Plain-text document sources:
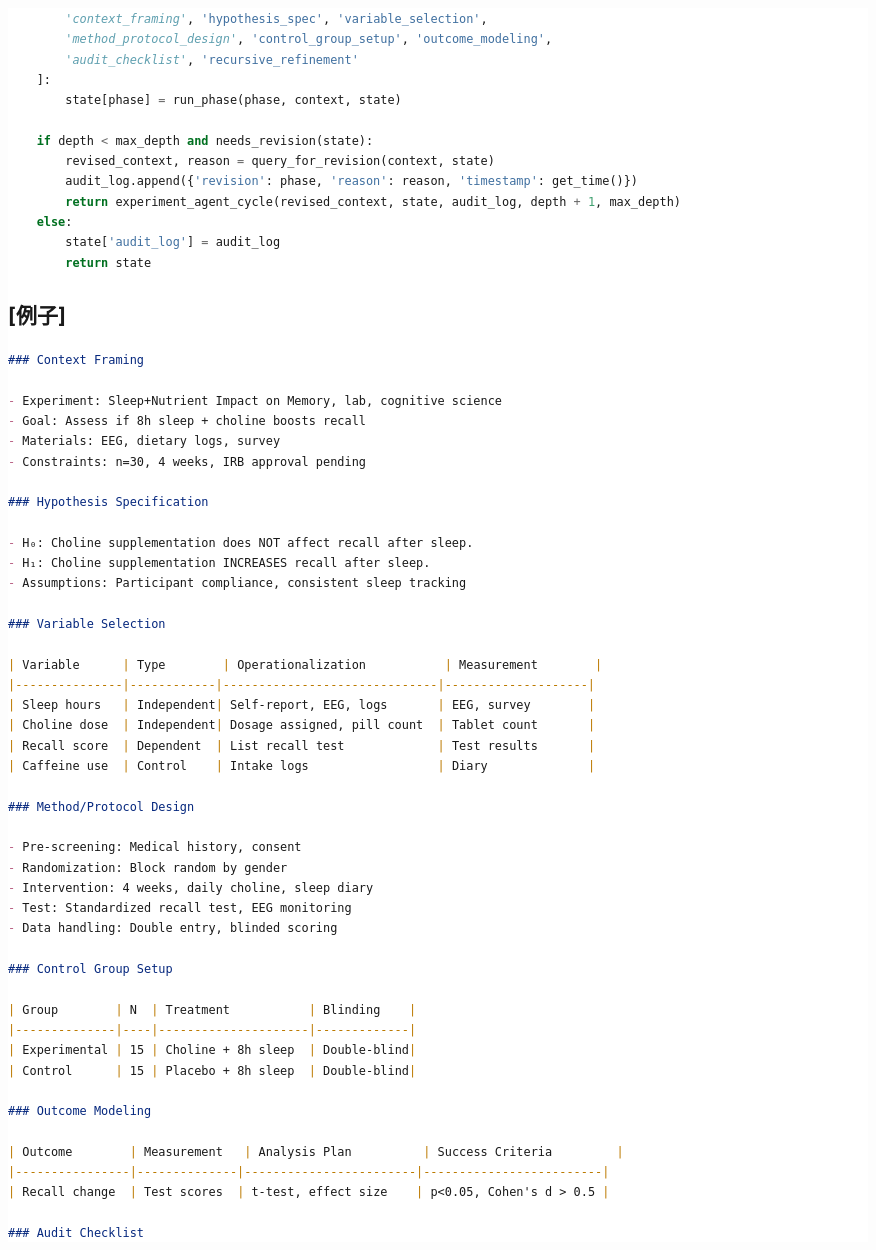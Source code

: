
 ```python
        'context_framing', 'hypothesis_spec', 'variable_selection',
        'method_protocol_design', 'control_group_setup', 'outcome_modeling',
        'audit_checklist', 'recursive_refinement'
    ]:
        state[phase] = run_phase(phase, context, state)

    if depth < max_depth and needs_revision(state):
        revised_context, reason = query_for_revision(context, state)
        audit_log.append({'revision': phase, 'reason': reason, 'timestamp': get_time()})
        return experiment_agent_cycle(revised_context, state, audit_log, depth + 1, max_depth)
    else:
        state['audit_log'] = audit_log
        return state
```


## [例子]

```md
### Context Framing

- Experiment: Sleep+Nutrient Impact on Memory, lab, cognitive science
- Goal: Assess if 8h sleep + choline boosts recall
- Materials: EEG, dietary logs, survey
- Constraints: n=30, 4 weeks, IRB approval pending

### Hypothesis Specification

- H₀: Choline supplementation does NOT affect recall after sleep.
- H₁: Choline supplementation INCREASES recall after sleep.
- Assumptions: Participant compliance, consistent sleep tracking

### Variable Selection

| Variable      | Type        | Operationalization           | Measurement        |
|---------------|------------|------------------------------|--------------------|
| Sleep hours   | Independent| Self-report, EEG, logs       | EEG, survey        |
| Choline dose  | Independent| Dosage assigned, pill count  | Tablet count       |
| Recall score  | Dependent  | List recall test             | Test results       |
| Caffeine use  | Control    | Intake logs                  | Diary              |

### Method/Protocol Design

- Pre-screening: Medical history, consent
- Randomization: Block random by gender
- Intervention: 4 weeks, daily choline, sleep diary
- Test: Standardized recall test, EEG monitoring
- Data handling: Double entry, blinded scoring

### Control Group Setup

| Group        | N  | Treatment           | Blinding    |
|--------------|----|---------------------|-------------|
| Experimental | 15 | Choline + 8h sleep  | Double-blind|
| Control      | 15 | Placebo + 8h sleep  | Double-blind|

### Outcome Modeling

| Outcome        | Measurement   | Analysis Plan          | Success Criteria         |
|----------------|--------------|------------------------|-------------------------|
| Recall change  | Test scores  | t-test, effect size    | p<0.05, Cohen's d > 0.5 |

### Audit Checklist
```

Assignment:
Although the records above contain pictures, output every line exactly and leave the pictures out.

Exercise output:
Source code

:
 ```python
        'context_framing', 'hypothesis_spec', 'variable_selection',
        'method_protocol_design', 'control_group_setup', 'outcome_modeling',
        'audit_checklist', 'recursive_refinement'
    ]:
        state[phase] = run_phase(phase, context, state)

    if depth < max_depth and needs_revision(state):
        revised_context, reason = query_for_revision(context, state)
        audit_log.append({'revision': phase, 'reason': reason, 'timestamp': get_time()})
        return experiment_agent_cycle(revised_context, state, audit_log, depth + 1, max_depth)
    else:
        state['audit_log'] = audit_log
        return state
```


## [例子]

```md
### Context Framing

- Experiment: Sleep+Nutrient Impact on Memory, lab, cognitive science
- Goal: Assess if 8h sleep + choline boosts recall
- Materials: EEG, dietary logs, survey
- Constraints: n=30, 4 weeks, IRB approval pending

### Hypothesis Specification

- H₀: Choline supplementation does NOT affect recall after sleep.
- H₁: Choline supplementation INCREASES recall after sleep.
- Assumptions: Participant compliance, consistent sleep tracking

### Variable Selection

| Variable      | Type        | Operationalization           | Measurement        |
|---------------|------------|------------------------------|--------------------|
| Sleep hours   | Independent| Self-report, EEG, logs       | EEG, survey        |
| Choline dose  | Independent| Dosage assigned, pill count  | Tablet count       |
| Recall score  | Dependent  | List recall test             | Test results       |
| Caffeine use  | Control    | Intake logs                  | Diary              |

### Method/Protocol Design

- Pre-screening: Medical history, consent
- Randomization: Block random by gender
- Intervention: 4 weeks, daily choline, sleep diary
- Test: Standardized recall test, EEG monitoring
- Data handling: Double entry, blinded scoring

### Control Group Setup

| Group        | N  | Treatment           | Blinding    |
|--------------|----|---------------------|-------------|
| Experimental | 15 | Choline + 8h sleep  | Double-blind|
| Control      | 15 | Placebo + 8h sleep  | Double-blind|

### Outcome Modeling

| Outcome        | Measurement   | Analysis Plan          | Success Criteria         |
|----------------|--------------|------------------------|-------------------------|
| Recall change  | Test scores  | t-test, effect size    | p<0.05, Cohen's d > 0.5 |

### Audit Checklist
```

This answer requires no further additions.